November 18, 2015 Vancouver, BC, Canada: 92 Resources Corp. (NTY–TSXV) (the “Company”) reports it is again conducting due diligence and considering ways to possibly take assignment of certain rights to earn a joint venture interest in mineral claims in Finland, the same property which the Company first described in the Company’s press release dated April 21, 2015.
The Company had initially planned to undergo a 1 for 3 share consolidation of its common shares, issue a total of 10,000,000 post-consolidation common shares and raise working capital to expend on the Finland project. The Company decided not to proceed with these transactions, but is considering other potential ways to structure its participation in the project, which the Company considers may be an excellent target property. With a total number of only 20.3 mil shares issued and outstanding, the Company has determined that it will not undergo any share consolidation in connection with the transaction, and will not issue a majority of its common shares to participate in the project, so any agreement reached after renewed negotiations, if they occur, will be quite different than the terminated LOI terms.

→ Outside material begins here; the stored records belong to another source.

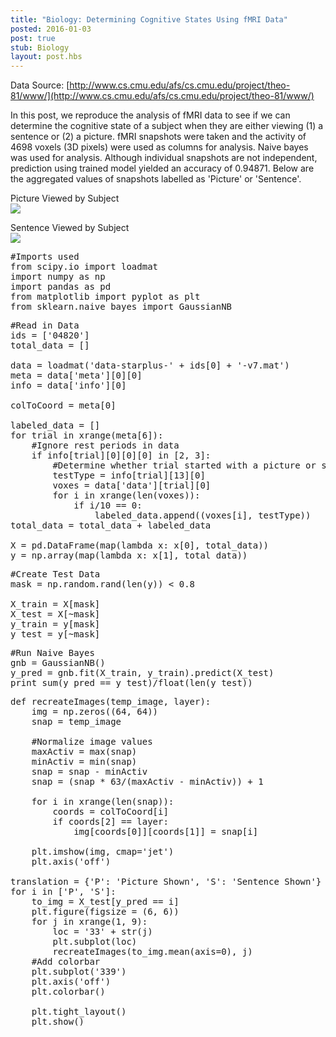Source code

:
 ```yaml
---
title: "Biology: Determining Cognitive States Using fMRI Data"
posted: 2016-01-03
post: true
stub: Biology
layout: post.hbs
---
```

Data Source: [http://www.cs.cmu.edu/afs/cs.cmu.edu/project/theo-81/www/](http://www.cs.cmu.edu/afs/cs.cmu.edu/project/theo-81/www/)

In this post, we reproduce the analysis of fMRI data to see if we can determine the cognitive state of a subject when they are either viewing (1) a sentence or (2) a picture. fMRI snapshots were taken and the activity of 4698 voxels (3D pixels) were used as columns for analysis. Naive bayes was used for analysis. Although individual snapshots are not independent, prediction using trained model yielded an accuracy of 0.94871. Below are the aggregated values of snapshots labelled as 'Picture' or 'Sentence'.

Picture Viewed by Subject  
![]({{assets}}/images/BrainsP.png)

Sentence Viewed by Subject  
![]({{assets}}/images/BrainS.png)


<pre>
#Imports used
from scipy.io import loadmat
import numpy as np
import pandas as pd
from matplotlib import pyplot as plt
from sklearn.naive_bayes import GaussianNB
</pre>

<pre>
#Read in Data
ids = ['04820']
total_data = []

data = loadmat('data-starplus-' + ids[0] + '-v7.mat')
meta = data['meta'][0][0]
info = data['info'][0]

colToCoord = meta[0]

labeled_data = []
for trial in xrange(meta[6]):
    #Ignore rest periods in data
    if info[trial][0][0][0] in [2, 3]:
        #Determine whether trial started with a picture or sentence
        testType = info[trial][13][0]
        voxes = data['data'][trial][0]
        for i in xrange(len(voxes)):
            if i/10 == 0:
                labeled_data.append((voxes[i], testType))
total_data = total_data + labeled_data

X = pd.DataFrame(map(lambda x: x[0], total_data))
y = np.array(map(lambda x: x[1], total_data))
</pre>

<pre>
#Create Test Data
mask = np.random.rand(len(y)) < 0.8

X_train = X[mask]
X_test = X[~mask]
y_train = y[mask]
y_test = y[~mask]
</pre>

<pre>
#Run Naive Bayes
gnb = GaussianNB()
y_pred = gnb.fit(X_train, y_train).predict(X_test)
print sum(y_pred == y_test)/float(len(y_test))
</pre>

<pre>
def recreateImages(temp_image, layer):
    img = np.zeros((64, 64))
    snap = temp_image

    #Normalize image values
    maxActiv = max(snap)
    minActiv = min(snap)
    snap = snap - minActiv
    snap = (snap * 63/(maxActiv - minActiv)) + 1

    for i in xrange(len(snap)):
        coords = colToCoord[i]
        if coords[2] == layer:
            img[coords[0]][coords[1]] = snap[i]

    plt.imshow(img, cmap='jet')
    plt.axis('off')

translation = {'P': 'Picture Shown', 'S': 'Sentence Shown'}
for i in ['P', 'S']:
    to_img = X_test[y_pred == i]
    plt.figure(figsize = (6, 6))
    for j in xrange(1, 9):
        loc = '33' + str(j)
        plt.subplot(loc)
        recreateImages(to_img.mean(axis=0), j)
    #Add colorbar
    plt.subplot('339')
    plt.axis('off')
    plt.colorbar()

    plt.tight_layout()
    plt.show()
</pre>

The project under due diligence occurs within the Karelian Craton, a terrain that occurs under the majority of Eastern Finland and continues into northwestern Russia. The craton consists of Archean rocks ( 2.5 billion years old), and is one of the largest such cratons in the world. The Karelian Craton is host to the producing multi-Billion-dollar Grib Diamond Mine, located near the city port of Archangel in Russia.
A map and description of the Karelian Craton can be found at: http://iugs.org/33igc/fileshare/filArkivRoot/coco/FieldGuides/No 18 Karelian Craton transect.pdf
The Company is also pleased to re-announce that it has arranged a non-brokered private placement (the “Private Placement”) of up to 6,000,000 units (the “Units”) at a price of $0.05 per Unit to raise gross proceeds of up to $300,000.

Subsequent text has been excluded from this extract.